BMI categories were ordered as follows: 1, normal weight/about the right weight; 2, overweight; and 3, obese. The difference between perceived versus actual body weight was examined in two ways: (1) by subtracting actual BMI category from self-described body weight category; and (2) by subtracting actual BMI category from BMI category based on self-reported body measures. Therefore, a positive result would indicate underestimation, while a zero or negative result would indicate non-underestimation of weight. Underestimation of BMI was defined as having a self-described weight category that was lower than the corresponding BMI. Underestimation of obesity was defined as having a self-described weight category of less than obese while having a measured BMI in the obese category. In order to assess the influence of abdominal adiposity on obesity underestimation by race, we performed a similar analysis in which WC in the obese category was used in place of BMI. The proportion of participants who underestimated their weight was calculated in whites and blacks. Logistic regression was used to compare the likelihood of underestimating actual weight category by race, before and after adjusting for sociodemographic and lifestyle factors (age, socioeconomic status variables, and smoking status) and medical history (hypertension, diabetes mellitus, hypercholesterolemia, previous myocardial infarction, and previous stroke). Because misperception of weight has been found to be more common in men than women, the analysis was stratified by gender.12 In order to validate body measurements, an additional analysis was conducted to assess differences in fat free mass (as percentage of weight) by race, therefore accounting for body weight composition, stratified by gender. All analyses were conducted utilizing SAS software, version 9.2.

This study was approved by the Emory and Morehouse institutional review boards and all participants gave informed consent.


Characteristics of study population

Table 1 outlines baseline demographics and clinical characteristics by race.
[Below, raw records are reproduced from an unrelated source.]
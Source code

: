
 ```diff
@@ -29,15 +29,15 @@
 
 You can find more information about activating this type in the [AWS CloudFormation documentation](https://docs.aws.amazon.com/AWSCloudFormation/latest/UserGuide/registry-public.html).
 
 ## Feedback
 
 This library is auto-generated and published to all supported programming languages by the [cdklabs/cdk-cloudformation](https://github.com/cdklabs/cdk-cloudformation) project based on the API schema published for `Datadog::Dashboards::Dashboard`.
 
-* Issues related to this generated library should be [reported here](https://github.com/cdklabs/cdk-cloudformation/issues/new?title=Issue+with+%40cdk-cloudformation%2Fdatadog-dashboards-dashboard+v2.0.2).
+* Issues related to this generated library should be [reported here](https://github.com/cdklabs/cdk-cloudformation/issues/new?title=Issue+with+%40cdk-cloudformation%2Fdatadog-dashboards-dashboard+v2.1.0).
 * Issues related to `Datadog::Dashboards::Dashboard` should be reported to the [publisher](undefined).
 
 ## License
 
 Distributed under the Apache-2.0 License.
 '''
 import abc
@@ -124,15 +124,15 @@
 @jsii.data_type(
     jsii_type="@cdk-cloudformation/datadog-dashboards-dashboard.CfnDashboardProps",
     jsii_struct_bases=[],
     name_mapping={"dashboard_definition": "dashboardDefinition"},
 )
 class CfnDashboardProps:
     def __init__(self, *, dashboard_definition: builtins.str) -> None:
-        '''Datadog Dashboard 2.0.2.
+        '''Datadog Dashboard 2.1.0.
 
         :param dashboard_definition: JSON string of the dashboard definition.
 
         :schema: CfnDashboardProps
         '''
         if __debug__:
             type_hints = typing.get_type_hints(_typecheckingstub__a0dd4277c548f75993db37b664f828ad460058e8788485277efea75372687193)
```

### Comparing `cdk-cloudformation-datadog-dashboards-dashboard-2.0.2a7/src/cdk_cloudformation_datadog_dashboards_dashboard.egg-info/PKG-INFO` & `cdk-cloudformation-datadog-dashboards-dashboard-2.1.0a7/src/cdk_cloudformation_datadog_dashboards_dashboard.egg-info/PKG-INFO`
Sixty-seven percent of the participants were women. Compared with whites, blacks were younger and less likely to be college educated. In addition, blacks had a larger WC (99.9±17.6 cm vs. 96.4±16.7 cm, p=0.03) and more often reported a history of hypertension (44.8% vs. 31.6%, p=0.004) and diabetes (12.6% vs. 4.4%, p=0.003) compared with whites.

Table 1.
Comparison of Demographics and Clinical Characteristics Between Blacks and Whites

A total of 409 participants had valid data on body composition. Among women, blacks had an average fat free mass as percentage of weight of 59.2 vs. 65.6 in white women (p<0.001). Among men, blacks had an average fat free mass percentage of weight of 72.4 vs. 73.4 in white men (p<0.001).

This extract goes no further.